- Genre: Documentary
- Starring: Dane Cook Jay Davis Gary Gulman Robert Kelly
- Country of origin: United States
- Original language: English
- No. of seasons: 1
- No. of episodes: 9

Production
- Producer: Barbara Carratala Bonds
- Camera setup: Multi-camera
- Running time: 28-30 minutes

Original release
- Network: HBO
- Release: June 11 – September 4, 2006

= Tourgasm =

Tourgasm is an American documentary television series that aired on HBO in 2006. The series follows the 2005 30-day 20-show stand-up comedy tour featuring Dane Cook and three of his best friends in the industry: Robert Kelly, Gary Gulman, and Jay Davis.

The documentary was created and directed by Dane Cook. Gary Gulman left the tour because of unknown reasons, but returned after a few dates. At each destination Dane Cook and fellow comedians play a game or do an activity before performing. Some of the events include horseback riding, riding Segway scooters, and visiting Niagara Falls.

==Overview==
Tourgasm is very similar in format to the Showtime/Comedy Central film and short series The Comedians of Comedy. The Comedians of Comedy consisted of comedians Patton Oswalt, Maria Bamford, Zach Galifianakis, and Brian Posehn. Although similar in format both shows differ in audience numbers. The Comedians Of Comedy mostly play to small rock club audiences whereas Tourgasm plays to mostly college arena audiences.
Tourgasm also appeared in select theatres in Canada during the month of September.

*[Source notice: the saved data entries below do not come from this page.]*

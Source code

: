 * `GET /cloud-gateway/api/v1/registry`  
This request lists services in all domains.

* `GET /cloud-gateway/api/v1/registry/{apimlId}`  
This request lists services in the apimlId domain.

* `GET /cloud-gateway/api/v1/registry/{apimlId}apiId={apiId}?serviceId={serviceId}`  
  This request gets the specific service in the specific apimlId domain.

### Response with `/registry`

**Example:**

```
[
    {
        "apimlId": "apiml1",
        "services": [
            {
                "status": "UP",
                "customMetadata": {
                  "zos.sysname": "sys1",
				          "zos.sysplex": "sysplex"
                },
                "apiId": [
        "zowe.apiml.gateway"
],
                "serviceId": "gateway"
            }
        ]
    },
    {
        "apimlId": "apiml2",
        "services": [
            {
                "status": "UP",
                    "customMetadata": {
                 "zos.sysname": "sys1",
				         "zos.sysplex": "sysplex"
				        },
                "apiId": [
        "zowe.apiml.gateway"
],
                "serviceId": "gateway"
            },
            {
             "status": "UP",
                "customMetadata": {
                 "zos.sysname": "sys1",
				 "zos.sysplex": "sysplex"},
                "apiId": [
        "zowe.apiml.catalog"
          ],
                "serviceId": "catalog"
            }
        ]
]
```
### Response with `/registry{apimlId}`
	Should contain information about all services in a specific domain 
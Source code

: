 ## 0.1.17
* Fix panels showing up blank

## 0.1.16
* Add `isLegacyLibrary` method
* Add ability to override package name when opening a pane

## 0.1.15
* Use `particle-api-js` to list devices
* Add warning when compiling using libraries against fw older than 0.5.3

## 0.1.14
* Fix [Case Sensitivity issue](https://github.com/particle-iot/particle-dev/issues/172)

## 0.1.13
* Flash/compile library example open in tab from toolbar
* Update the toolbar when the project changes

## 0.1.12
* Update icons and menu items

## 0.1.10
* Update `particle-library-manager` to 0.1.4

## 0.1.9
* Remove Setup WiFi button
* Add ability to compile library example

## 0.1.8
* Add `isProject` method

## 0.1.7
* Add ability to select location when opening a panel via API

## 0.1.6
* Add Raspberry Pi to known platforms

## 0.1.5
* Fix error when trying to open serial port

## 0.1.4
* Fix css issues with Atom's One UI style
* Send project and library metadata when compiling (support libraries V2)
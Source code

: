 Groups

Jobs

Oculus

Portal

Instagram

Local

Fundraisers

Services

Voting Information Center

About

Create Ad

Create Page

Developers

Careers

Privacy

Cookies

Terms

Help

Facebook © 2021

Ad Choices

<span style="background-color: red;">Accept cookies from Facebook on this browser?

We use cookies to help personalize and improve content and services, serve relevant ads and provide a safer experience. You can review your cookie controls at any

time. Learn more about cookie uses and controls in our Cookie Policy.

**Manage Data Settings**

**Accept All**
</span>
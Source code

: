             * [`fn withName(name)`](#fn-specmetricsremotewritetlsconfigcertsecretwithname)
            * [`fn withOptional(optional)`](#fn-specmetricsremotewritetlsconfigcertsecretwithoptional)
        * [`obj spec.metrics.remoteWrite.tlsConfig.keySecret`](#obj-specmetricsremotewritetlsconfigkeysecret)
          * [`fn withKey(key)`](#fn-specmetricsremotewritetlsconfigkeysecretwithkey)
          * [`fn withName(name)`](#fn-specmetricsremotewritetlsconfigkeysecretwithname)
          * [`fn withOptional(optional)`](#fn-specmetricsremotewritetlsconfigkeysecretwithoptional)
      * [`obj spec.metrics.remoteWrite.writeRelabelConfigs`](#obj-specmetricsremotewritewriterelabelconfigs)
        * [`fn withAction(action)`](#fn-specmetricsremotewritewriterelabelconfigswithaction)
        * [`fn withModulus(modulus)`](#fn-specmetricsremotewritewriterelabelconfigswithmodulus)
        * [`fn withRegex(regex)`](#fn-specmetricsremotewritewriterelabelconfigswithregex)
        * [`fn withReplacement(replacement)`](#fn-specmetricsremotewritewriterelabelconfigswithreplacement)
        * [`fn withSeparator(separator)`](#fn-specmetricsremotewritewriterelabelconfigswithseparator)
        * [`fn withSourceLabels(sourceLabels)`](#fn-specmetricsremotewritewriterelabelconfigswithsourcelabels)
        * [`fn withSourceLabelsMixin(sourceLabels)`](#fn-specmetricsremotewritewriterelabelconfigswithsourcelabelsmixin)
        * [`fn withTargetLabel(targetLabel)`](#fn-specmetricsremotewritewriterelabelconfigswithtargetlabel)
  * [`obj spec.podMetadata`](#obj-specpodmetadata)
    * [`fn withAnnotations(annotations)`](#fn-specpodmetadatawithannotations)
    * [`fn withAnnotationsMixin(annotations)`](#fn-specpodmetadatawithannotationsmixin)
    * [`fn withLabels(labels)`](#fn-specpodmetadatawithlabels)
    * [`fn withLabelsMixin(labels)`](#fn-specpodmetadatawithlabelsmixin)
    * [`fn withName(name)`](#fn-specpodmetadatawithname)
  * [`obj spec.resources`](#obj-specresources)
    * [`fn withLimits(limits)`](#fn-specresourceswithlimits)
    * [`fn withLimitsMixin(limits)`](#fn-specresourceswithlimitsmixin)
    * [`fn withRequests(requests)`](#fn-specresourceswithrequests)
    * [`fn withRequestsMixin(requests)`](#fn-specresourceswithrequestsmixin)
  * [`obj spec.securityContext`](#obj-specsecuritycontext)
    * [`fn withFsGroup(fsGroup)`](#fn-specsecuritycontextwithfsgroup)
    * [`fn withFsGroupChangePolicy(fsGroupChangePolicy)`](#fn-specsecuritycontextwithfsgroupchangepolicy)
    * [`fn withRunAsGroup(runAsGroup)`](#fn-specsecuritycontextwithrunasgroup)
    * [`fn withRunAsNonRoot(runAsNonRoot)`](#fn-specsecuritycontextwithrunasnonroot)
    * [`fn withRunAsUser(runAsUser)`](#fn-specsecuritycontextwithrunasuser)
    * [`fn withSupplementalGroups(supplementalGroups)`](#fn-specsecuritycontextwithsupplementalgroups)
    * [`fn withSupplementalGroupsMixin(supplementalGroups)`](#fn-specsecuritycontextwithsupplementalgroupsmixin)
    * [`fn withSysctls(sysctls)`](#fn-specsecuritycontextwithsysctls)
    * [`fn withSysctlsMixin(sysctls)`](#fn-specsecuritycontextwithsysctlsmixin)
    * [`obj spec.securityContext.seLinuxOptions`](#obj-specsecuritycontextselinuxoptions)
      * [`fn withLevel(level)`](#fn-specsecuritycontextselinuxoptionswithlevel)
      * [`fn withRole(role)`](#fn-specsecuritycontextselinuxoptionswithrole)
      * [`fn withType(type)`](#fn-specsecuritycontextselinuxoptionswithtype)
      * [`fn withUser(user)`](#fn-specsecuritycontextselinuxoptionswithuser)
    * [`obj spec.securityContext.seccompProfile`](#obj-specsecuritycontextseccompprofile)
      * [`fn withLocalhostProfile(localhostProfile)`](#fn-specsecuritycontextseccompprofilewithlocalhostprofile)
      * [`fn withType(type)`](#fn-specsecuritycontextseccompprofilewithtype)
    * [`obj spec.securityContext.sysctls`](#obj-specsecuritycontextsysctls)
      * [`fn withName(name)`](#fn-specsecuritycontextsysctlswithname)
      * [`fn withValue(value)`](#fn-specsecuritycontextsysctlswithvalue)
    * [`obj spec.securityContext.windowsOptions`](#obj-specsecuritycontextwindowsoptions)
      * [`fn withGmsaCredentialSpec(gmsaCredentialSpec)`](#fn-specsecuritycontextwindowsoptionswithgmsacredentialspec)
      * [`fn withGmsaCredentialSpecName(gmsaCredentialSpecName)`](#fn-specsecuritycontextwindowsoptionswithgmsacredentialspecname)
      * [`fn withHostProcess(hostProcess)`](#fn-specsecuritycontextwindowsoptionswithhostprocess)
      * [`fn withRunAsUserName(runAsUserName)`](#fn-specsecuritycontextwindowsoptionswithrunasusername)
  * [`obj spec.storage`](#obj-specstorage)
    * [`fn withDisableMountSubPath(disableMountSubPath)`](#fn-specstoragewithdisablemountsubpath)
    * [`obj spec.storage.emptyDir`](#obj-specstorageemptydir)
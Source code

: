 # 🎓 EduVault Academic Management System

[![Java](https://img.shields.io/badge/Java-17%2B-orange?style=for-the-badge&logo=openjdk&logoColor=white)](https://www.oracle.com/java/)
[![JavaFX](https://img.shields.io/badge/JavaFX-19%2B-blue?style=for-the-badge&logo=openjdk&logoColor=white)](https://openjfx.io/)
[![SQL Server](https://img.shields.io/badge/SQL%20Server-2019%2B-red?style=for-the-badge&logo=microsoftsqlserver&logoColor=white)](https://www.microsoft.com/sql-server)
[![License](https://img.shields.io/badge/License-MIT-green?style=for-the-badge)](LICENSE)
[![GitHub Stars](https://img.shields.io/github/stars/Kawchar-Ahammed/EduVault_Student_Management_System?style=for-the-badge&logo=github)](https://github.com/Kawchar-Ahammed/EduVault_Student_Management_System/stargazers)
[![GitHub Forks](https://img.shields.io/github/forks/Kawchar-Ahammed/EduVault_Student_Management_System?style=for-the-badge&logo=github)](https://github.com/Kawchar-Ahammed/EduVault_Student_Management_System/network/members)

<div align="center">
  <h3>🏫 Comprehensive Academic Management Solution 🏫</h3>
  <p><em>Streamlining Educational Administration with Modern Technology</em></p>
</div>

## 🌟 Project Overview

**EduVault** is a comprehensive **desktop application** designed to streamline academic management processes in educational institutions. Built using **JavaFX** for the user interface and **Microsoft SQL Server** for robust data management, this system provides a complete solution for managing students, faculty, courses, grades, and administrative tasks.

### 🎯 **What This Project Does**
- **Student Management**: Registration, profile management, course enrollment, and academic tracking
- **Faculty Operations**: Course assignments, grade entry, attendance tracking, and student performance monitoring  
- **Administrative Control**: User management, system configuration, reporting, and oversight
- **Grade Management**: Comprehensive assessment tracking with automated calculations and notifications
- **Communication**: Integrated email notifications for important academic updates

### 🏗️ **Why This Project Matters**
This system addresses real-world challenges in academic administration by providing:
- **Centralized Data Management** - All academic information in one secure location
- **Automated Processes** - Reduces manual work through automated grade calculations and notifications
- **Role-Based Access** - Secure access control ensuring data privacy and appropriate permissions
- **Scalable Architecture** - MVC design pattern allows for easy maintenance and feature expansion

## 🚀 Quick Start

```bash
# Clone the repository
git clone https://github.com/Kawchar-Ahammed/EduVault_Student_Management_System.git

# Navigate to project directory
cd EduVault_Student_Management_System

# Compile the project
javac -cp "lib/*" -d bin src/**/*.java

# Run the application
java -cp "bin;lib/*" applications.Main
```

The song heard in the beginning and end credits is "Dimension" by Australian rock-band Wolfmother.

==Episodes==
1. "The First Laugh"
2. "Working It Out"
3. "The United States of Insanity"
4. "The Best of Times..."
5. "Determined and Injured"
6. "Competitively Speaking"
7. "Beginning of the End"
8. "Back in the Day"
9. "Curtain Call"

==Reception==
Salon.com writer Heather Havrilesky described the series as "the least worthwhile series ever to air on HBO". Common Sense Media rated it 3 out of 5 stars.